I colori sono lo zucchero della fotografia. Non sempre, ma non è detto che un vino complesso non abbia una certa componente zuccherina. I colori sono la cosa che ci colpisce subito in una foto e non c’è da scomodare nessuna teoria sulla percezione del colore per capire perché alcuni colori funzionino bene e ci facciano dire Oh che bella foto. L’azzurro del cielo, i colori dei fiori, il tono dell’incarnato dei bambini.

Si potrebbe fare questa prova: sfuocare una foto con bei colori fino a renderne le figure irriconoscibili. Pure macchie di colore. Se è ancora gradevole è una foto bella. Se è irriconoscibile non è più una foto, e intendo una foto con una composizione solida, non bloccata.

Le foto belle mi annoiano. Le foto che mi interessano di più non sono nemmeno quelle che mi fan pensare “Chissà come l’ha fatta”. La tecnica è interessante fino a un certo punto, generalmente molto distante da quello che mi interessa. Mi interessa che una foto catturi la mia attenzione per più di 10 secondi. 10 secondi sono già tanti. Stare a guardare una foto 10 secondi non è un tempo breve, è più di quanto stiamo a guardare un quadro in una pinacoteca.

Ho capito che le composizione centrifughe mi piacciono di più.
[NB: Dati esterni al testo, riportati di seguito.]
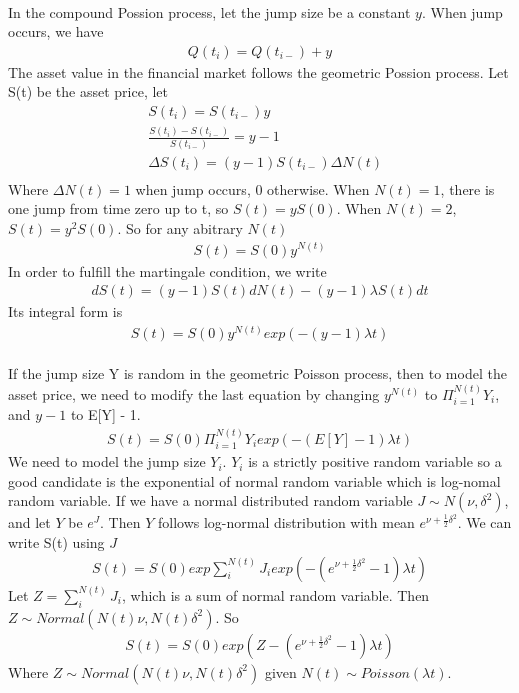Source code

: \documentclass[a4paper]{article}
\begin{document}
\\
In the compound Possion process, let the jump size be a constant $y$. When jump occurs, we have 
\begin{align*}
	Q(t_i) = Q(t_{i-}) + y 
\end{align*}
The asset value in the financial market follows the geometric Possion process. Let S(t) be the asset price, let
\begin{align*}
	& S(t_i) = S(t_{i-}) y \\
	& \frac{S(t_i) - S(t_{i-})}{S(t_{i-})} =  y - 1 \\
	&  \Delta S(t_i) =  (y - 1) S(t_{i-}) \Delta N(t)  \\
\end{align*}
Where $\Delta N(t) = 1$ when jump occurs, $0$ otherwise. When $N(t) = 1$, there is one jump from time zero up to t, so $S(t) = yS(0)$. When $N(t) = 2$, $S(t) = y^2 S(0)$. So for any abitrary $N(t)$
\begin{align*}
	S(t) = S(0)y^{N(t)} 
\end{align*}
In order to fulfill the martingale condition, we write
\begin{align*}
	dS(t) = (y - 1)S(t) dN(t) - (y - 1) \lambda S(t) dt
\end{align*}
Its integral form is
\begin{align*}
	S(t) = S(0)y^{N(t)} exp(- (y - 1) \lambda t) 
\end{align*}
\\
If the jump size Y is random in the geometric Poisson process, then to model the asset price, we need to modify
the last equation by changing $y^{N(t)}$ to $\Pi_{i=1}^{N(t)} Y_i$, and $y - 1$ to E[Y] - 1. 
\begin{align*}
	S(t) = S(0)\Pi_{i=1}^{N(t)} Y_i exp(- (E[Y] - 1) \lambda t) 
\end{align*}
We need to model the jump size $Y_i$. $Y_i$ is a strictly positive random variable so a good candidate is the exponential of normal random variable which is log-nomal random variable. If we have a normal distributed random variable $J \sim N(\nu, \delta^2)$, and let $Y$ be $e^{J}$. Then $Y$ follows log-normal distribution with mean $e^{\nu + \frac{1}{2}\delta^2}$. We can write S(t) using $J$
\begin{align*}
	S(t) = S(0) exp{\sum_i^{N(t)} J_i} exp(-(e^{\nu + \frac{1}{2}\delta^2}-1) \lambda t) 
\end{align*}
Let $Z = \sum_i^{N(t)} J_i$, which is a sum of normal random variable. Then $Z \sim Normal(N(t)\nu, N(t)\delta^2)$. So
\begin{align*}
	S(t) = S(0) exp{(Z -(e^{\nu + \frac{1}{2}\delta^2}-1) \lambda t)} 
\end{align*}
Where $ Z \sim Normal(N(t)\nu, N(t)\delta^2)$ given $N(t) \sim Poisson(\lambda t)$.\\
\end{document}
Le trovo più interessanti. Elementi del fotogramma che non ci stanno dentro, che cercano di uscire dai suoi margini. Ce ne sono due che mi vengono in mente: una di Henri Cartier-Bresson e l’altra di Rui Palha.

In entrambe qualcosa cerca di uscire dal fotogramma, il ciclista o i colombi.
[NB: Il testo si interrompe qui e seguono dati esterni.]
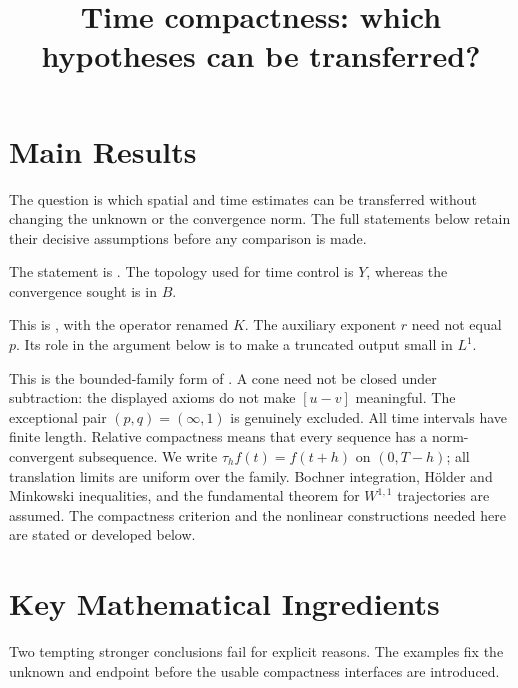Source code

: \documentclass[12pt,reqno]{amsart}
\title{Time compactness: which hypotheses can be transferred?}
\date{}
\begin{document}
\maketitle
\section{Main Results}
The question is which spatial and time estimates can be transferred without changing the unknown or the convergence norm. The full statements below retain their decisive assumptions before any comparison is made.
\begin{theorem}[Simon]\label{thm:simon}

\end{theorem}
The statement is \cite[Theorem 5, pp.~84--85]{S-simon}. The topology used for time control is $Y$, whereas the convergence sought is in $B$.

\begin{theorem}[Maitre]\label{thm:maitre}

\end{theorem}
This is \cite[Theorem 2.1, p.~1726]{S-maitre}, with the operator renamed $K$. The auxiliary exponent $r$ need not equal $p$. Its role in the argument below is to make a truncated output small in $L^1$.

\begin{theorem}\label{thm:cone}

\end{theorem}
This is the bounded-family form of \cite[Theorem 1 and Remark 2, pp.~3--4]{S-barrett-suli}. A cone need not be closed under subtraction: the displayed axioms do not make $[u-v]$ meaningful. The exceptional pair $(p,q)=(\infty,1)$ is genuinely excluded.
All time intervals have finite length. Relative compactness means that every sequence has a norm-convergent subsequence. We write $\tau_h f(t)=f(t+h)$ on $(0,T-h)$; all translation limits are uniform over the family. Bochner integration, H\"older and Minkowski inequalities, and the fundamental theorem for $W^{1,1}$ trajectories are assumed. The compactness criterion and the nonlinear constructions needed here are stated or developed below.
\section{Key Mathematical Ingredients}
Two tempting stronger conclusions fail for explicit reasons. The examples fix the unknown and endpoint before the usable compactness interfaces are introduced.
\end{document}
Il movimento genera la complessità, così come la stratificazione di un vino gli dona profondità.

Una grande foto non mostra solo qualcosa, ma accende uno spazio percettivo nella testa di chi l’osserva. Non sta nelle due dimensioni di una stampa ma tenta di uscire.
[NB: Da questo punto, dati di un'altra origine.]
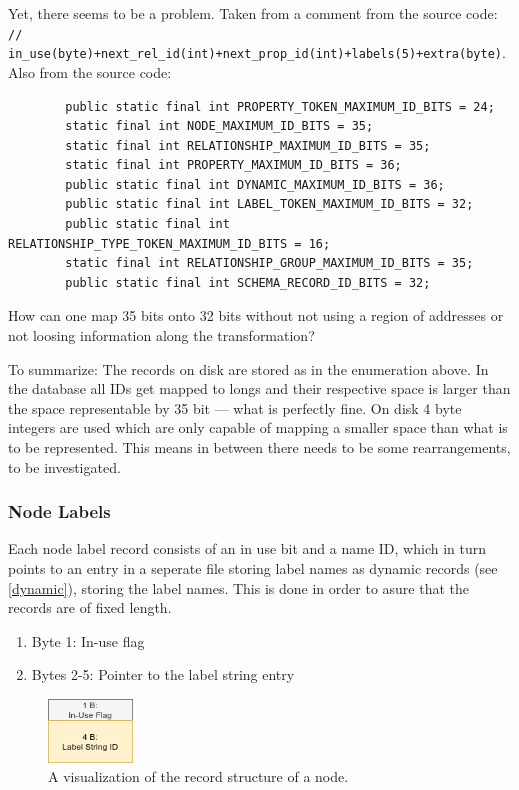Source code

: \documentclass[a4paper,10pt]{article}
\begin{document}
    Yet, there seems to be a problem.
    Taken from a comment from the source code: \\
    \texttt{// in_use(byte)+next_rel_id(int)+next_prop_id(int)+labels(5)+extra(byte)}. \\
    Also from the source code:
     \begin{verbatim}
        public static final int PROPERTY_TOKEN_MAXIMUM_ID_BITS = 24;
        static final int NODE_MAXIMUM_ID_BITS = 35;
        static final int RELATIONSHIP_MAXIMUM_ID_BITS = 35;
        static final int PROPERTY_MAXIMUM_ID_BITS = 36;
        public static final int DYNAMIC_MAXIMUM_ID_BITS = 36;
        public static final int LABEL_TOKEN_MAXIMUM_ID_BITS = 32;
        public static final int RELATIONSHIP_TYPE_TOKEN_MAXIMUM_ID_BITS = 16;
        static final int RELATIONSHIP_GROUP_MAXIMUM_ID_BITS = 35;
        public static final int SCHEMA_RECORD_ID_BITS = 32;
     \end{verbatim}\label{addr_size}
     How can one map 35 bits onto 32 bits without not using a region of addresses or not loosing information along the transformation?
     
    To summarize: The records on disk are stored as in the enumeration above. In the database all IDs get mapped to longs and their respective space is larger than the space representable by 35 bit --- what is perfectly fine.
    On disk 4 byte integers are used which are only capable of mapping a smaller space than what is to be represented. This means in between there needs to be some rearrangements, to be investigated.
    
    \subsubsection{Node Labels}
    Each node label record consists of an in use bit and a name ID, which in turn points to an entry in a seperate file storing label names as dynamic records (see \ref{dynamic}), storing the label names. This is done in order to asure that the records are of fixed length.
    \begin{enumerate}
     \item Byte 1: In-use flag
     \item Bytes 2-5: Pointer to the label string entry
    \end{enumerate}
    
    \begin{figure}[htp]\label{label_record}
        \begin{center}
            \includegraphics[keepaspectratio,height=0.2\textheight,width=0.2\textwidth]{img/label_record.png}
        \end{center}
        \caption{A visualization of the record structure of a node.} %
    \end{figure}
\end{document}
Vuole invadere lo spazio fisico e lo fa non limitandosi a essere una cosa gradevole.

Parafrasando ancora Cartier-Bresson che diceva che la nitidezza è un concetto borghese, si può dire che il colore è un concetto borghese. Per poter comunicare, una foto deve anche essere urtante a volte, gridare. Altrimenti è uno zucchero. Colorato anche. Piacevole. Stomacante altre volte.

Poco interessante, alla fine.

C’è una cosa in comune a tutti questi artisti — a Coltrane, a Bresson, a Miles Davis: hanno sempre spinto la loro ricerca un po’ oltre. Non hanno mai rifatto sempre la stessa cosa. Se ascolti le prime cose che hanno suonato o vedi le prime foto che han fatto ci puoi riconoscere qualcosa di quello che avrebbero fatto dopo, ma le troverai sempre molto diverse da quelle più mature. Si sono evoluti: per interesse personale e perché ricercavano la complessità. O almeno di dire la complessità con la loro arte. Di darle un nome, una forma. Non volevano essere solo apprezzati. Forse la cosa gli interessava pure poco. Dovevano dire, come devono dire anche oggi i più grandi artisti. Avevano un’urgenza insomma. Non ricercavano l’approvazione. Erano, se ci si pensa bene, come i bambini prima che gli adulti li plagino a ricercare il consenso e l’approvazione. Non seguivano una strada, nemmeno quella da loro stessi tracciata. Volevano conoscerne sempre di nuove invece. Un artista non segue mai la strada tracciata e vuole sempre scoprirne una nuova. Con i suoi mezzi. Un artista ha la complessità di un vino profondo e la purezza e impertinenza dello sguardo di un bambino che non sa niente e vuole sapere tutto. Provandoci.